Friday, August 28, 2020
GA & IL = GAIL
The Leef Blower was a blog I did during our Georgia to Illinois move 13 years ago. I believe I mentioned it in an earlier blog here. But, in my diving into this particular project I'm going back thru all the posts and even though I should just be doing a copy and paste right now for this project, I find myself stopping and being caught up reading some of the posts. I think I also mentioned before how raw my emotions were sometimes during those days. In all this, I'm finding little stories and events that I forgot about.
The beginnings of the blog were about a month before we put our house on the market. The stories traveled on thru the process of dropping the price, selling, closing, moving out and all the emotions and memories of a house where we raised a little boy from the age of 3 to just beyond his 20th birthday. There was a memory that I'd forgotten when in my final hours in the old house I called AJ and told him I thought he should have one final call from his "home". His brilliant response was, "won't I have another home someday?" Of course I've always remembered another conversation I had with him in the middle of all the move chaos when I asked him how he felt about us selling his childhood home. His response that time was "Wherever you are is my home." Have I ever mentioned how amazingly intelligent our son is?
Tucked in this old blog were memories of final farewells to friends and acquaintances. There were a few events and things that I'd forgotten about. Names I'd forgotten about. The process of AJ trying to decide to transfer to SIU-E or stay in Georgia to continue college. Thankfully, he chose the former. But that's where there were a lot of emotions between the lines.
Then, Illinois. And with that came the building process, our adventures at the rental house, AJ's entry into the small town life with family all around, another moving day, unpacking, settling in, my job hunting and the first few years of life in Carlinville. As I settled in and started to wander about the town, there were encounters with people I hadn't seen in many, many years and people that I didn't recognize. Eventually I stopped blogging around 2011. I tried again for a while in 2013, but stopped again. But it's those post-Illinois blogs that caught my attention today.
AJ was at SIU-E. So many blogs mentioned him and his friends popping up here for a visit. Sometimes just as they passed thru. Sometimes, Jack and I going to Edwardsville, or me and AJ meeting up for shopping. It seems anytime I was in that area shopping, AJ came along. Sometimes one or two of his friends would join us.
I also forgot that he worked a day or two at American Eagle at St. Clair Square before he got his job valet parking in St. Louis.
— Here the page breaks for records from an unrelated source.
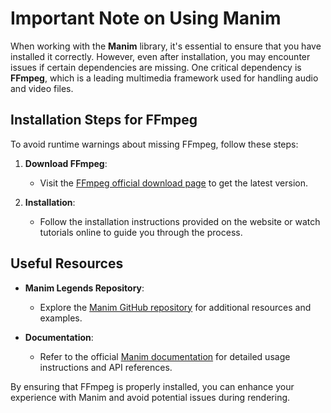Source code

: # Important Note on Using Manim

When working with the **Manim** library, it's essential to ensure that you have installed it correctly. However, even after installation, you may encounter issues if certain dependencies are missing. One critical dependency is **FFmpeg**, which is a leading multimedia framework used for handling audio and video files.

## Installation Steps for FFmpeg

To avoid runtime warnings about missing FFmpeg, follow these steps:

1. **Download FFmpeg**:
   - Visit the [FFmpeg official download page](https://ffmpeg.org/download.html) to get the latest version.

2. **Installation**:
   - Follow the installation instructions provided on the website or watch tutorials online to guide you through the process.

## Useful Resources

- **Manim Legends Repository**: 
  - Explore the [Manim GitHub repository](https://github.com/3b1b/manim) for additional resources and examples.
  
- **Documentation**:
  - Refer to the official [Manim documentation](https://docs.manim.community/en/stable/) for detailed usage instructions and API references.

By ensuring that FFmpeg is properly installed, you can enhance your experience with Manim and avoid potential issues during rendering.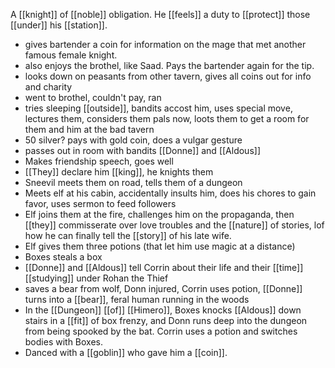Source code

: A [[knight]] of [[noble]] obligation. He [[feels]] a duty to [[protect]] those [[under]] his [[station]].  
  
- gives bartender a coin for information on the mage that met another famous female knight.  
- also enjoys the brothel, like Saad. Pays the bartender again for the tip.  
- looks down on peasants from other tavern, gives all coins out for info and charity  
- went to brothel, couldn't pay, ran  
- tries sleeping [[outside]], bandits accost him, uses special move, lectures them, considers them pals now, loots them to get a room for them and him at the bad tavern  
- 50 silver? pays with gold coin, does a vulgar gesture  
- passes out in room with bandits [[Donne]] and [[Aldous]]  
- Makes friendship speech, goes well  
- [[They]] declare him [[king]], he knights them  
- Sneevil meets them on road, tells them of a dungeon  
- Meets elf at his cabin, accidentally insults him, does his chores to gain favor, uses sermon to feed followers  
- Elf joins them at the fire, challenges him on the propaganda, then [[they]] commisserate over love troubles and the [[nature]] of stories, lof how he can finally tell the [[story]] of his late wife.  
- Elf gives them three potions (that let him use magic at a distance)
- Boxes steals a box  
- [[Donne]] and [[Aldous]] tell Corrin about their life and their [[time]] [[studying]] under Rohan the Thief  
- saves a bear from wolf, Donn injured, Corrin uses potion, [[Donne]] turns into a [[bear]], feral human running in the woods  
- In the [[Dungeon]] [[of]] [[Himero]], Boxes knocks [[Aldous]] down stairs in a [[fit]] of box frenzy, and Donn runs deep into the dungeon from being spooked by the bat. Corrin uses a potion and switches bodies with Boxes.
- Danced with a [[goblin]] who gave him a [[coin]].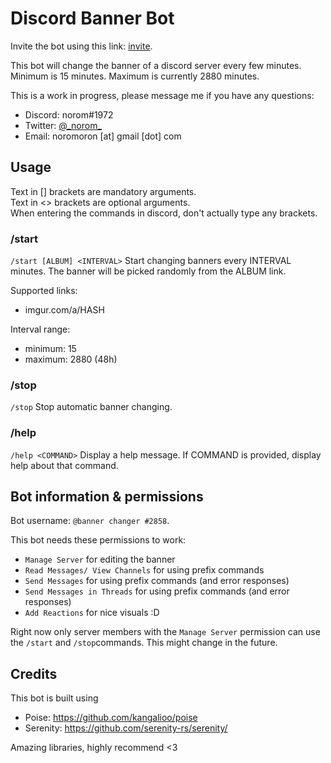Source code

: # Discord Banner Bot

Invite the bot using this link: [invite](https://discord.com/api/oauth2/authorize?client_id=586680217049759744&permissions=274877910112&scope=applications.commands%20bot).

This bot will change the banner of a discord server every few minutes.
Minimum is 15 minutes.
Maximum is currently 2880 minutes.

This is a work in progress, please message me if you have any questions:
- Discord: norom#1972
- Twitter: [@\_norom\_](https://twitter.com/_norom_)
- Email: noromoron \[at\] gmail \[dot\] com

## Usage
Text in \[\] brackets are mandatory arguments.<br>
Text in \<\> brackets are optional arguments.<br>
When entering the commands in discord, don't actually type any brackets.

### /start
`/start [ALBUM] <INTERVAL>`
Start changing banners every INTERVAL minutes.
The banner will be picked randomly from the ALBUM link.

Supported links:
- imgur.com/a/HASH

Interval range:
- minimum: 15
- maximum: 2880 (48h)


### /stop
`/stop`
Stop automatic banner changing.


### /help
`/help <COMMAND>`
Display a help message. If COMMAND is provided, display help about that command. 


## Bot information & permissions

Bot username: `@banner changer #2858`.

This bot needs these permissions to work:
- `Manage Server` for editing the banner
- `Read Messages/ View Channels` for using prefix commands
- `Send Messages` for using prefix commands (and error responses)
- `Send Messages in Threads` for using prefix commands (and error responses)
- `Add Reactions` for nice visuals :D

Right now only server members with the `Manage Server` permission can use the `/start` and `/stop`commands.
This might change in the future.

## Credits

This bot is built using
- Poise: https://github.com/kangalioo/poise
- Serenity: https://github.com/serenity-rs/serenity/

Amazing libraries, highly recommend \<3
I'd forgotten that he was working at SIU-E on Landon's first birthday party in 2010 that we had here at our house due to the numbers of invitees and Michelle and Doug's tiny first house. AJ called after work to see if anyone would still be here if he drove up from Edwardsville. Okay, particularly would LANDON still be there. He would. AJ and a friend drove up. So that translated to a happy AJ and happy Landon. They really were the best of buddies. I have a lot of photos and videos to back that up!
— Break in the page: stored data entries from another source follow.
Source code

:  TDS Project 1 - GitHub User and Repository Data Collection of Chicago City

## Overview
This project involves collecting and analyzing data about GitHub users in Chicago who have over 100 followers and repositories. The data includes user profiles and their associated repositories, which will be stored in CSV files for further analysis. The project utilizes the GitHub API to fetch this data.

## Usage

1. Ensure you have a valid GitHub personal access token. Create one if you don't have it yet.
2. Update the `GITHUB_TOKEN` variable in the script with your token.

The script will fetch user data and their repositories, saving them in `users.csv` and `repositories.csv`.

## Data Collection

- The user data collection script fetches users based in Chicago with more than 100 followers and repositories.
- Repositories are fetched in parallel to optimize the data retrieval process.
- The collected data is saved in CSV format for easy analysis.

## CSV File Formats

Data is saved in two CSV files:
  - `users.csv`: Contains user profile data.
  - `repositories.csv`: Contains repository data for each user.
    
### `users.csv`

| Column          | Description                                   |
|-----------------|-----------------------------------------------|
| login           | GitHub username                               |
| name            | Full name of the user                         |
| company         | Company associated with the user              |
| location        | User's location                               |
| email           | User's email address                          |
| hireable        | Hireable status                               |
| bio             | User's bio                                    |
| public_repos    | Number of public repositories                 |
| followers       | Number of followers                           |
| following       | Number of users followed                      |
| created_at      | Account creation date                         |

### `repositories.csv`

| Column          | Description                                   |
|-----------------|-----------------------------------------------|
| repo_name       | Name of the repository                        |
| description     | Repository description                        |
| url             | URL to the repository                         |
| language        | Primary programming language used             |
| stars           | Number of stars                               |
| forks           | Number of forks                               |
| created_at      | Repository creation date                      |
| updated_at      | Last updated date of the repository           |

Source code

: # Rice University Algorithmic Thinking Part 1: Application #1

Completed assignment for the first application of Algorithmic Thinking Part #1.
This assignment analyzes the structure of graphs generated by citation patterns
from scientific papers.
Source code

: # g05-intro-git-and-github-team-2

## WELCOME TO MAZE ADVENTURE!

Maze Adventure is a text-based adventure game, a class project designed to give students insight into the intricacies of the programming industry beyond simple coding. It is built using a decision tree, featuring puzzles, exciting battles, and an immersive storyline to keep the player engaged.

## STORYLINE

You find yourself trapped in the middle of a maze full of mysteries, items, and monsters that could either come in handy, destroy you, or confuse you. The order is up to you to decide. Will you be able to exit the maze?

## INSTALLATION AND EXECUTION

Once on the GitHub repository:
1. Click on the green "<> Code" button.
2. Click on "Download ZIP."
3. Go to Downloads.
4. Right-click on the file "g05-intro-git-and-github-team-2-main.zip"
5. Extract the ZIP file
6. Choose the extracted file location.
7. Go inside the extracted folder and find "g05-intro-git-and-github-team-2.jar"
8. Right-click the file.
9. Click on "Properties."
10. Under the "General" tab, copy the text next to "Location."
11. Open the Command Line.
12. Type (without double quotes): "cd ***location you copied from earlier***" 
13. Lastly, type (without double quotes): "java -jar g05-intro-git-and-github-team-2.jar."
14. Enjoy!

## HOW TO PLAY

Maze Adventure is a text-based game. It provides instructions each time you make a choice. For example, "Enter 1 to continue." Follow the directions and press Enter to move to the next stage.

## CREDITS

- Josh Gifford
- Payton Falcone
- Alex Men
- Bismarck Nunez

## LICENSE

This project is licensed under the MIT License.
There was another time when he and a friend were passing thru and called to see if I had a chocolate cake mix. I did. But, I also had a brownie mix. Which saved me the icing process. That would do! So I baked, they stopped. Another happy time. At the end of almost all those posts I commented on how precious those times were as I knew they would become fewer and farther between as he moved on. I thanked God for those days. I still do.
There were a few blogs that made commentary on the world events at that time. But, since I won't open that political can of worms here, that's all on that.
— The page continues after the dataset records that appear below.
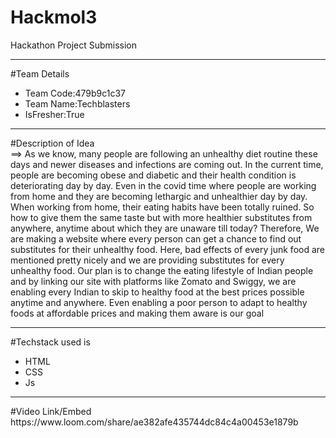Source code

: # Hackmol3
Hackathon Project Submission
<hr>
#Team Details
<ul>
  <li>Team Code:479b9c1c37</li>
  <li>Team Name:Techblasters</li>
  <li>IsFresher:True</li>
</ul>
<hr>
#Description of Idea<br>
==>
As we know, many people are following an unhealthy diet routine these days and newer diseases and infections are coming out. In the current time, people are becoming obese and diabetic and their health condition is deteriorating day by day.
Even in the covid time where people are working from home and they are becoming lethargic and unhealthier day by day. When working from home, their eating habits have been totally ruined. So how to give them the same taste but with more healthier substitutes from anywhere, anytime about which they are unaware till today?
Therefore, We are making a website where every person can get a chance to find out substitutes for their unhealthy food. Here, bad effects of every junk food are mentioned pretty nicely and we are providing substitutes for every unhealthy food. Our plan is to change the eating lifestyle of Indian people and by linking our site with platforms like Zomato and Swiggy, we are enabling every Indian to skip to healthy food at the best prices possible anytime and anywhere. Even enabling a poor person to adapt to healthy foods at affordable prices and making them aware is our goal



<hr>
#Techstack used is
<ul>
  <li>HTML</li>
  <li>CSS</li>
  <li>Js</li>
</ul>
<hr>
#Video Link/Embed<br>
https://www.loom.com/share/ae382afe435744dc84c4a00453e1879b

  

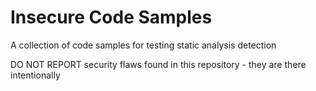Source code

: # Insecure Code Samples
A collection of code samples for testing static analysis detection

DO NOT REPORT security flaws found in this repository - they are there intentionally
2010 - Was a very interesting year for me. I left a job in May that I'd only been doing for 3 months, but it was one that took everything from me. Until I re-read some of the blogs from that year, I didn't realize how long the emotional trauma had lingered into the year. The Reader's Digest version can be found in a response I made to Kelley that year during one of our conversations about all this... "Bullies will do that to you." I hope my loved ones never have any work experiences like that. Thankfully about a year later that was all followed up with the best job ever at the high school.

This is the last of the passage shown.